* What is being asked
Pull every line that includes the word "boundary" from the data.

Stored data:
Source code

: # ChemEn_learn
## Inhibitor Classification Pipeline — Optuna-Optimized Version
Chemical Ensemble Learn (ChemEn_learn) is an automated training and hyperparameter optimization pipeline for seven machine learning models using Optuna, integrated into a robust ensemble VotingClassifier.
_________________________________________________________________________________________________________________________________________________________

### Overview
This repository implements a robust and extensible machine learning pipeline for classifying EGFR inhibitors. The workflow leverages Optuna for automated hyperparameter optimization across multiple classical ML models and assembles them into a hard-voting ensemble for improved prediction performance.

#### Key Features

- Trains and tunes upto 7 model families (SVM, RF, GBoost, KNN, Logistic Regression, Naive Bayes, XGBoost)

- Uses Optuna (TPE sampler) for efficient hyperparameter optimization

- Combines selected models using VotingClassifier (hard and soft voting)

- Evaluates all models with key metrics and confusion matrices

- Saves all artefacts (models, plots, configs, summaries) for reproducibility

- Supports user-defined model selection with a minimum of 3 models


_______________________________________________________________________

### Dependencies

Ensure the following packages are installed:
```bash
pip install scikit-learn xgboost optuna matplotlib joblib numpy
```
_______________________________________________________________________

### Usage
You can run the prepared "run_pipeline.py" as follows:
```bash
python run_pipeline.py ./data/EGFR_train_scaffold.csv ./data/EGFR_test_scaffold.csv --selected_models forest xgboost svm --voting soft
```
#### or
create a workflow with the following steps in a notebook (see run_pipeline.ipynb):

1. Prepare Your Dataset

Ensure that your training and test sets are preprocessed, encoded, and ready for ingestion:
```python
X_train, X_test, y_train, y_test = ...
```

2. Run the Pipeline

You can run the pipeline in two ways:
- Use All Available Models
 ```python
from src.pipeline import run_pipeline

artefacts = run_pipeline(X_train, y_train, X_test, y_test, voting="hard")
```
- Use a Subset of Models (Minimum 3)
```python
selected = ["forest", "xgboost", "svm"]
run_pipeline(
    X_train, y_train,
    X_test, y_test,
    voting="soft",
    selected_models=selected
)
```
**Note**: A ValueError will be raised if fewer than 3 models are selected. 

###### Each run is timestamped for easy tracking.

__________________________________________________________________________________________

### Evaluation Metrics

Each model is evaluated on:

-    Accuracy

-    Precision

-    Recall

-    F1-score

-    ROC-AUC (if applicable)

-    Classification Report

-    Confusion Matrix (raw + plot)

--

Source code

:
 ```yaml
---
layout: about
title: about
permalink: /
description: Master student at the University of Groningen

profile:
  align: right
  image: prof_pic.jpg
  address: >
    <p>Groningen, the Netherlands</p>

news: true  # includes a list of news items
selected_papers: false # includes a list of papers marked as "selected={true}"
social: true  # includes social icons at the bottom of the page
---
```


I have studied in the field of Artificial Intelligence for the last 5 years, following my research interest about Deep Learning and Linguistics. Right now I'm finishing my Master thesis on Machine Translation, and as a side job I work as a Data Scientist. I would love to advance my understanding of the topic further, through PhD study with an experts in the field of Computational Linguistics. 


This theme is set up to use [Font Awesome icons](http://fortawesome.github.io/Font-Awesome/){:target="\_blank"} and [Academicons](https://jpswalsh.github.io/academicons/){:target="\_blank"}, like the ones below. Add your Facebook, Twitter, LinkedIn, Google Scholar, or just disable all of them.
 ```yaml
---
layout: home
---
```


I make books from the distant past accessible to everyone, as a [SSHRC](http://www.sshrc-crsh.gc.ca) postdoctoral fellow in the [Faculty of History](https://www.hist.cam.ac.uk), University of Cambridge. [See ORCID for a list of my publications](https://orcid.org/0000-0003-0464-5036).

* * *

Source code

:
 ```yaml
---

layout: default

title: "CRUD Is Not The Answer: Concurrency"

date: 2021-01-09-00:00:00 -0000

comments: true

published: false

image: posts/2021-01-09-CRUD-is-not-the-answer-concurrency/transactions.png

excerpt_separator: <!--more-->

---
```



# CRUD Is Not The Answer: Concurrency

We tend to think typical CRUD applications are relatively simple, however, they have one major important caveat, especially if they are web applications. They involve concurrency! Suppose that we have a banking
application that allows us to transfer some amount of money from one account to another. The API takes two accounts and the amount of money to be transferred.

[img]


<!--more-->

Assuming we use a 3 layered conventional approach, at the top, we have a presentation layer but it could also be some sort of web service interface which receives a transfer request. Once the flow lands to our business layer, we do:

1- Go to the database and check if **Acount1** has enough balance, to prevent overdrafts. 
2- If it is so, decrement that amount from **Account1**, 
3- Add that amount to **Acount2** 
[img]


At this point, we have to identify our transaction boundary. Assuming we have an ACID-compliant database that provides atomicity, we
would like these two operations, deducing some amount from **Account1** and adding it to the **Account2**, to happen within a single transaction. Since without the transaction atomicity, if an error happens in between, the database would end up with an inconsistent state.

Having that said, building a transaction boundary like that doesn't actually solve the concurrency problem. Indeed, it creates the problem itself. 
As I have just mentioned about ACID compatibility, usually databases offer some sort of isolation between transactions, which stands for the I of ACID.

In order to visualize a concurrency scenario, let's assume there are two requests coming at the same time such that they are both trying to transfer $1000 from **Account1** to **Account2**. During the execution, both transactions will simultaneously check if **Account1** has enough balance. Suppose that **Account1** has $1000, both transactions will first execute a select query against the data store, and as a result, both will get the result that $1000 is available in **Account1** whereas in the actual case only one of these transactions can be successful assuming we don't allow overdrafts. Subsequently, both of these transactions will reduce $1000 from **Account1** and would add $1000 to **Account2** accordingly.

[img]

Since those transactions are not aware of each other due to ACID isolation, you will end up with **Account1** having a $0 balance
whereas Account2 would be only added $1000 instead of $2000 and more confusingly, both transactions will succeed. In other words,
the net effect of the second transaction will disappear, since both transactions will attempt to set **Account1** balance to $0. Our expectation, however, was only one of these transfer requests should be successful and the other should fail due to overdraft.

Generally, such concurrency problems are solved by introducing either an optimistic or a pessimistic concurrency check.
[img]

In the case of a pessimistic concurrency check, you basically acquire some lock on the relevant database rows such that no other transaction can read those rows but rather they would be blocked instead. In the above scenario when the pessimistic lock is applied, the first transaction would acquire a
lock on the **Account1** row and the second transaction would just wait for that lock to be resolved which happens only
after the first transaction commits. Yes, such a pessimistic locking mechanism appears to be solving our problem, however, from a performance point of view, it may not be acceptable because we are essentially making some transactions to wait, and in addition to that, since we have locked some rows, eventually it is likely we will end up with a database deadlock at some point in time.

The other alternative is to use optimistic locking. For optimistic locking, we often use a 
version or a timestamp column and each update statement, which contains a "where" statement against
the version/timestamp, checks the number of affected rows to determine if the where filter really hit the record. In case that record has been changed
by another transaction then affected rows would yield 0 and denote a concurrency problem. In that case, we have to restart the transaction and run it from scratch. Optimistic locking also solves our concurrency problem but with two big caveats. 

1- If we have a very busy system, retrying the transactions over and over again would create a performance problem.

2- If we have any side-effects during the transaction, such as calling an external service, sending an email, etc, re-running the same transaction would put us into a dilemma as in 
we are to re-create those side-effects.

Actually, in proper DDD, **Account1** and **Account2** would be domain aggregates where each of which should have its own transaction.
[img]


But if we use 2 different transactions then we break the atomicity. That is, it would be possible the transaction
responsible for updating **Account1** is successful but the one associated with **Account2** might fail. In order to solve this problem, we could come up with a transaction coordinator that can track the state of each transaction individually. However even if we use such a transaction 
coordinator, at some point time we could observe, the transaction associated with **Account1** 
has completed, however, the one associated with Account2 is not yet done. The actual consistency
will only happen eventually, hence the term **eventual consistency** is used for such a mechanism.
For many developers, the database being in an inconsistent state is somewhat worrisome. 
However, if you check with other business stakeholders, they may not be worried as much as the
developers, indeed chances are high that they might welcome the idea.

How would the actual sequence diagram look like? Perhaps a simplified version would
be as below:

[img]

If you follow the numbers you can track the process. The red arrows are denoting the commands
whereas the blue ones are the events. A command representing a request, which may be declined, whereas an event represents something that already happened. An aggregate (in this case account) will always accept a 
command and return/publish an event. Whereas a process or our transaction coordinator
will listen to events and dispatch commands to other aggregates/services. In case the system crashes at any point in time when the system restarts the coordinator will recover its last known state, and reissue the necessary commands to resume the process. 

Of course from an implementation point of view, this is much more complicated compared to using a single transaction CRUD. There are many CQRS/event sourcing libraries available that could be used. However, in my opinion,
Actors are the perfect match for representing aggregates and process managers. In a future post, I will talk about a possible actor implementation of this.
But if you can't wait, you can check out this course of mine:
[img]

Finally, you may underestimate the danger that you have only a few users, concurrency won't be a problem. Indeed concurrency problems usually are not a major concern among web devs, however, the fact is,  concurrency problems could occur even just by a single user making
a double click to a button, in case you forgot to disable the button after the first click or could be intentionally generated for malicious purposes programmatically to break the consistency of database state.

* Finished task
At this point, we have to identify our transaction boundary. Assuming we have an ACID-compliant database that provides atomicity, we
Having that said, building a transaction boundary like that doesn't actually solve the concurrency problem. Indeed, it creates the problem itself. 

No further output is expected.